Data items:

───

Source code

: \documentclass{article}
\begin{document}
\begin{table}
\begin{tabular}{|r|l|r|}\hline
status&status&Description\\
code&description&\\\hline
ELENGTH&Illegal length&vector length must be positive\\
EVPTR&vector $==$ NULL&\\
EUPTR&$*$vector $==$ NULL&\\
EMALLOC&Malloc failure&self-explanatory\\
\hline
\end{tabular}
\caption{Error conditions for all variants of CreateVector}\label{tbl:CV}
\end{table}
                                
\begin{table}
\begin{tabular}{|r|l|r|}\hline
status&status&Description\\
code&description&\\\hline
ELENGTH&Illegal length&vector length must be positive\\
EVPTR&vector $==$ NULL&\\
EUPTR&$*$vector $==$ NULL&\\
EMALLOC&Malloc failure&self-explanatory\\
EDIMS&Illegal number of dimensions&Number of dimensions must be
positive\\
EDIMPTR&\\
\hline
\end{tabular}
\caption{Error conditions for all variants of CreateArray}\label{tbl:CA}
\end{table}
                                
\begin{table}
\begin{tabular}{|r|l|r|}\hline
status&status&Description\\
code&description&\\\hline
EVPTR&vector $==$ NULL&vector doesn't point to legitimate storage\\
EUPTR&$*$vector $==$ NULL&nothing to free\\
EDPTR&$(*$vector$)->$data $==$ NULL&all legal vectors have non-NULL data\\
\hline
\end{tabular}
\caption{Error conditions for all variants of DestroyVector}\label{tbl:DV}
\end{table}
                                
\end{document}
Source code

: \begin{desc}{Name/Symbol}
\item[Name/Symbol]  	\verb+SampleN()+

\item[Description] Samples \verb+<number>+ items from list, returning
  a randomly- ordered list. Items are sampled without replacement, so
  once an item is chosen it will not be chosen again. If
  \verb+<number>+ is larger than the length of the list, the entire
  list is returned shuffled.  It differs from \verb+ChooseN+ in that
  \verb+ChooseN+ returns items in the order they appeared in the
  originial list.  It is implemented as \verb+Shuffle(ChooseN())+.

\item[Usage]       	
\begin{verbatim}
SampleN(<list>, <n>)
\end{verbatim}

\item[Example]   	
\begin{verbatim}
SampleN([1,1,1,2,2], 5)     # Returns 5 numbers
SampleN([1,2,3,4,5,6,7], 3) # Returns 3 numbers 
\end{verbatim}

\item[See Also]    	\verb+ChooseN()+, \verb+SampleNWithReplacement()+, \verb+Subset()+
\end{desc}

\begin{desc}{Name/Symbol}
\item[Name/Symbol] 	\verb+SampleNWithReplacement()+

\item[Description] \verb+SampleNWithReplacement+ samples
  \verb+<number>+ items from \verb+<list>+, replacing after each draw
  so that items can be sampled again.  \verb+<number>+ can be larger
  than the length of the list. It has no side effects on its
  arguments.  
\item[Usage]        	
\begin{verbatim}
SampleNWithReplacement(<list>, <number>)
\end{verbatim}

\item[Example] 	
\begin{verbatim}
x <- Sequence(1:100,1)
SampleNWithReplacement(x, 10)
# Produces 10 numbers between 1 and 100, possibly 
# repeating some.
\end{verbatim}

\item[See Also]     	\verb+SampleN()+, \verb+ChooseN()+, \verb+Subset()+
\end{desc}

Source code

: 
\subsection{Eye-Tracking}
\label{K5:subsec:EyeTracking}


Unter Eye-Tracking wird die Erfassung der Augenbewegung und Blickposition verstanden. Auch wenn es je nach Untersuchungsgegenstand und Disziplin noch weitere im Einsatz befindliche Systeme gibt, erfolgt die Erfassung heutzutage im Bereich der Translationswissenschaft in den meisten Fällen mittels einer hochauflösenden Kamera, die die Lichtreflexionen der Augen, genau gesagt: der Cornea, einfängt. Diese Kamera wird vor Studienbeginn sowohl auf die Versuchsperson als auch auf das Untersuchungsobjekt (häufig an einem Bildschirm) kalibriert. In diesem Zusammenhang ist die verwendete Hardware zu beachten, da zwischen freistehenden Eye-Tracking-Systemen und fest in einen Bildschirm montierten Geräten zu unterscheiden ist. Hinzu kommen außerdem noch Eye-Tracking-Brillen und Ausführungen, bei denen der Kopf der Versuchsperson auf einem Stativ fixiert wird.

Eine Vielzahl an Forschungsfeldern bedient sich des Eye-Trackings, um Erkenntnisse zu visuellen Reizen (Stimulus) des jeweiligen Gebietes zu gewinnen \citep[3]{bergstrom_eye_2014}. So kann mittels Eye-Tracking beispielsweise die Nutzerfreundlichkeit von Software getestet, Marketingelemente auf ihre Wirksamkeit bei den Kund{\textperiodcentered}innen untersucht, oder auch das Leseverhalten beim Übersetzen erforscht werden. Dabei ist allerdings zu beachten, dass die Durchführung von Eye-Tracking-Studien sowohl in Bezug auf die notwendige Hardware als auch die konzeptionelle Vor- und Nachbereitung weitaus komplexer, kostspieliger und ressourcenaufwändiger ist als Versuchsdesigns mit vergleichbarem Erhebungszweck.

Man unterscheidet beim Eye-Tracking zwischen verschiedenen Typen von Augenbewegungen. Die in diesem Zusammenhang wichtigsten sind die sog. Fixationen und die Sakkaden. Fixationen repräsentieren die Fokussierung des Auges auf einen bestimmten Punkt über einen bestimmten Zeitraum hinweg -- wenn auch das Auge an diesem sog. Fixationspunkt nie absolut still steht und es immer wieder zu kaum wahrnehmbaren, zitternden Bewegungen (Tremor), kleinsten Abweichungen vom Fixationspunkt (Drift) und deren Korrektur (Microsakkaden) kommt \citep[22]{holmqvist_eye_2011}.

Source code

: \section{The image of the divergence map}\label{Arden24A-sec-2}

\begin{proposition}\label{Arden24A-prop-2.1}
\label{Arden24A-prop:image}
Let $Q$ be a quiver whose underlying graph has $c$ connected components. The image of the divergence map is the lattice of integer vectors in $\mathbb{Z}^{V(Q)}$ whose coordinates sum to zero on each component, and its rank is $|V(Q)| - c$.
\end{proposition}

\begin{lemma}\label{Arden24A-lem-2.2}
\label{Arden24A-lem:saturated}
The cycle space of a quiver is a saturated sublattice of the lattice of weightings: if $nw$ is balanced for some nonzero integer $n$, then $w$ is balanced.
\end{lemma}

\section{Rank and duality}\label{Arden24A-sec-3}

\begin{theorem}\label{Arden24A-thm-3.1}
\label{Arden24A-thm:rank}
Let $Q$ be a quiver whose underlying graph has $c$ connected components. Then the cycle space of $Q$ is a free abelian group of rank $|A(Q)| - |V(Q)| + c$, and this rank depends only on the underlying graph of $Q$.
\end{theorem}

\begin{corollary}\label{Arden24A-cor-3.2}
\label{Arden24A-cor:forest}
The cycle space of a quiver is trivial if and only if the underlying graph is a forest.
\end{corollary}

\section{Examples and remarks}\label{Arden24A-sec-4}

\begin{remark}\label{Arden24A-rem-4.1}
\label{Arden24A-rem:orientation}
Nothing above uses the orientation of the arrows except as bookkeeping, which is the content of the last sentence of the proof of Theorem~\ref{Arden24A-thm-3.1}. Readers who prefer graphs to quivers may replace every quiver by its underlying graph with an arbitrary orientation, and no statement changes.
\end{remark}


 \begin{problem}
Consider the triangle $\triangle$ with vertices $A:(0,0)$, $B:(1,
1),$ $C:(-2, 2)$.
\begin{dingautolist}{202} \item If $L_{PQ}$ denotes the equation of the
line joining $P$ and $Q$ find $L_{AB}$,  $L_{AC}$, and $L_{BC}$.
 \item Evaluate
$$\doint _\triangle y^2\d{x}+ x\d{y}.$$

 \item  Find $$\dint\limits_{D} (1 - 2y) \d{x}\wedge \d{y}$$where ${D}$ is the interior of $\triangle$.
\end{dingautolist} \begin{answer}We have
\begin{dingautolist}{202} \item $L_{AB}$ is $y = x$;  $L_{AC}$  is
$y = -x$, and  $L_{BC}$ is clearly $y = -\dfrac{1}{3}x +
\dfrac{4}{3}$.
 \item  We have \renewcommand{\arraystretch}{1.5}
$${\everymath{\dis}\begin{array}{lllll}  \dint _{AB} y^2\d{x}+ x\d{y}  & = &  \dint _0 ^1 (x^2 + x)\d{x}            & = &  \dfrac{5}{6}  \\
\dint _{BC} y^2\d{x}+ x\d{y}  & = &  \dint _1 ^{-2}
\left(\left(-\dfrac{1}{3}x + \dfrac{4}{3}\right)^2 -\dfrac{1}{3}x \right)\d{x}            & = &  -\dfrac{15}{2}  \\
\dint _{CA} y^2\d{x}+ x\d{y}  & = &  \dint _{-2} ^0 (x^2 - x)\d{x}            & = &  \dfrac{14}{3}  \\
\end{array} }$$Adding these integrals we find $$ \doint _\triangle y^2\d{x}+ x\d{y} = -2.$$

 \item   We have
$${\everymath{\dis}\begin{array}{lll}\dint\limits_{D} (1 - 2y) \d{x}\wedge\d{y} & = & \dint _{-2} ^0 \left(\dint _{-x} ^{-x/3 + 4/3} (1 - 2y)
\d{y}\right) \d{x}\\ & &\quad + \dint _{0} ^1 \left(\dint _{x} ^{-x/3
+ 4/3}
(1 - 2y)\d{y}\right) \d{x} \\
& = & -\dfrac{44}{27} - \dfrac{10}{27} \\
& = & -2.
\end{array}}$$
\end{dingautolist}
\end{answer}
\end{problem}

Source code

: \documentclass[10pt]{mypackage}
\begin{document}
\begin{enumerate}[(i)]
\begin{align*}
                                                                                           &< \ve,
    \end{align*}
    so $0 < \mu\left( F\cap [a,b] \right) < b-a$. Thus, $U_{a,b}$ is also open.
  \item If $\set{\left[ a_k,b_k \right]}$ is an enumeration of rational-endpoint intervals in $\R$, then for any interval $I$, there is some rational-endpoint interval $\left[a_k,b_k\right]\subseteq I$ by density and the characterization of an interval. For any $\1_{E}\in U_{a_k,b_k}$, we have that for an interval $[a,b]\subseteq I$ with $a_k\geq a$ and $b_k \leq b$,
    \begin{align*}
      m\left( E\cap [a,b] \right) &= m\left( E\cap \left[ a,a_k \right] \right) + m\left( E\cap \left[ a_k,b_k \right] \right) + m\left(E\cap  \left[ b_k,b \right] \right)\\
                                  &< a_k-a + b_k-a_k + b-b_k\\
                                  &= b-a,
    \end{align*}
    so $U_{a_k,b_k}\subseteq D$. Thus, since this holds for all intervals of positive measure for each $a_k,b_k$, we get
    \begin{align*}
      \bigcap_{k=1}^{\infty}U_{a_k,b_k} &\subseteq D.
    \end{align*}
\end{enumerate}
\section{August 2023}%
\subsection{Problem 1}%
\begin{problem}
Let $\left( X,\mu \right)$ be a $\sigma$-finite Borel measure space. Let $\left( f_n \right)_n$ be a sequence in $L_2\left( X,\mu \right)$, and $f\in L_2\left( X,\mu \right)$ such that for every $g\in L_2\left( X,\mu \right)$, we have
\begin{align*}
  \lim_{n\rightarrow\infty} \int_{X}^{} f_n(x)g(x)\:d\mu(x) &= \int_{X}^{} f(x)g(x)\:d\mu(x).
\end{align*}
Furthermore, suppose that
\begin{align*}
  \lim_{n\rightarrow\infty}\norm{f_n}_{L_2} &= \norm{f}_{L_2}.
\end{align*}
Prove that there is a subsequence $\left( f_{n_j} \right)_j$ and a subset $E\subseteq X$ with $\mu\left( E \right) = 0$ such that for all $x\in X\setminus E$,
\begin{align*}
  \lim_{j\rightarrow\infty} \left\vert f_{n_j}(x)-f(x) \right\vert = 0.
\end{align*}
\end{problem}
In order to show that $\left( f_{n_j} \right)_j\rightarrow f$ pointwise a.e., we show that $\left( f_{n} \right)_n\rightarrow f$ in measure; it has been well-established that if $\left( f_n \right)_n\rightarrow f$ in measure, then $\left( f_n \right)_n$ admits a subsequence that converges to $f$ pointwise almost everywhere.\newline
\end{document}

───

The task: Among the lines above, list those that contain the word "cycle".

Task output:
The cycle space of a quiver is a saturated sublattice of the lattice of weightings: if $nw$ is balanced for some nonzero integer $n$, then $w$ is balanced.
Let $Q$ be a quiver whose underlying graph has $c$ connected components. Then the cycle space of $Q$ is a free abelian group of rank $|A(Q)| - |V(Q)| + c$, and this rank depends only on the underlying graph of $Q$.
The cycle space of a quiver is trivial if and only if the underlying graph is a forest.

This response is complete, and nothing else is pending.